> **Task directions**: From the entries below, return every line that includes the word "microsoft".

Dataset entries
▶

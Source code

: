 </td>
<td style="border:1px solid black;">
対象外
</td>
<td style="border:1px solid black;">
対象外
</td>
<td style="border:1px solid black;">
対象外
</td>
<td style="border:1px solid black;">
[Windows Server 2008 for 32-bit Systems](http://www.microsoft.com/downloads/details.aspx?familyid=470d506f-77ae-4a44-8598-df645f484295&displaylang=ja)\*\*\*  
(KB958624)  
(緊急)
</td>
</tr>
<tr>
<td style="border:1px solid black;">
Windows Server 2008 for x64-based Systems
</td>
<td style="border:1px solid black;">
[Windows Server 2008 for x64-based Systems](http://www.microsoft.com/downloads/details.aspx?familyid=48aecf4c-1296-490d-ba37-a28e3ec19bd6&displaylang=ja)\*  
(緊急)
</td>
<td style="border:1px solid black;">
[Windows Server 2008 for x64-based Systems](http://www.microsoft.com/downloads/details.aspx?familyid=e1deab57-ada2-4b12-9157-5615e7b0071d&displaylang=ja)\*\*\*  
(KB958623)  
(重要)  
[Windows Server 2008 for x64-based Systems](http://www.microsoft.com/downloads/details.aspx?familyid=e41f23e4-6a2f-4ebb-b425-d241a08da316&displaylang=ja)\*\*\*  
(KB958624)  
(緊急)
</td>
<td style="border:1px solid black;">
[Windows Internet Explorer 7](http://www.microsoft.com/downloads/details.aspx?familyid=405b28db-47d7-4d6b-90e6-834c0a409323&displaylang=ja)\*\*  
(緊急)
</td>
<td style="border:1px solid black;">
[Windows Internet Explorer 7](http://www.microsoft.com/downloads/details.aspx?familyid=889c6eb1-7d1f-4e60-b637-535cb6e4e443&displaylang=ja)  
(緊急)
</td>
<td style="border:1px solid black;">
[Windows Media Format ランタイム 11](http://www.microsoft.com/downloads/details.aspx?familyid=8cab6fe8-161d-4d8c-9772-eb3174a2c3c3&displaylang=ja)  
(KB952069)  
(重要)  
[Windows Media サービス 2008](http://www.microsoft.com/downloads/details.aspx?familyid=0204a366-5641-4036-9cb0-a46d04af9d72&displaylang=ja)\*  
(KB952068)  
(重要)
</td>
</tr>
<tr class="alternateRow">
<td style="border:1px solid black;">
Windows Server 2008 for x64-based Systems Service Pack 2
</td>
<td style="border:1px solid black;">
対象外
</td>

◀

> **Solution to the exercise**:
[Windows Server 2008 for 32-bit Systems](http://www.microsoft.com/downloads/details.aspx?familyid=470d506f-77ae-4a44-8598-df645f484295&displaylang=ja)\*\*\*  
[Windows Server 2008 for x64-based Systems](http://www.microsoft.com/downloads/details.aspx?familyid=48aecf4c-1296-490d-ba37-a28e3ec19bd6&displaylang=ja)\*  
[Windows Server 2008 for x64-based Systems](http://www.microsoft.com/downloads/details.aspx?familyid=e1deab57-ada2-4b12-9157-5615e7b0071d&displaylang=ja)\*\*\*  
[Windows Server 2008 for x64-based Systems](http://www.microsoft.com/downloads/details.aspx?familyid=e41f23e4-6a2f-4ebb-b425-d241a08da316&displaylang=ja)\*\*\*  
[Windows Internet Explorer 7](http://www.microsoft.com/downloads/details.aspx?familyid=405b28db-47d7-4d6b-90e6-834c0a409323&displaylang=ja)\*\*  
[Windows Internet Explorer 7](http://www.microsoft.com/downloads/details.aspx?familyid=889c6eb1-7d1f-4e60-b637-535cb6e4e443&displaylang=ja)  
[Windows Media Format ランタイム 11](http://www.microsoft.com/downloads/details.aspx?familyid=8cab6fe8-161d-4d8c-9772-eb3174a2c3c3&displaylang=ja)  
[Windows Media サービス 2008](http://www.microsoft.com/downloads/details.aspx?familyid=0204a366-5641-4036-9cb0-a46d04af9d72&displaylang=ja)\*  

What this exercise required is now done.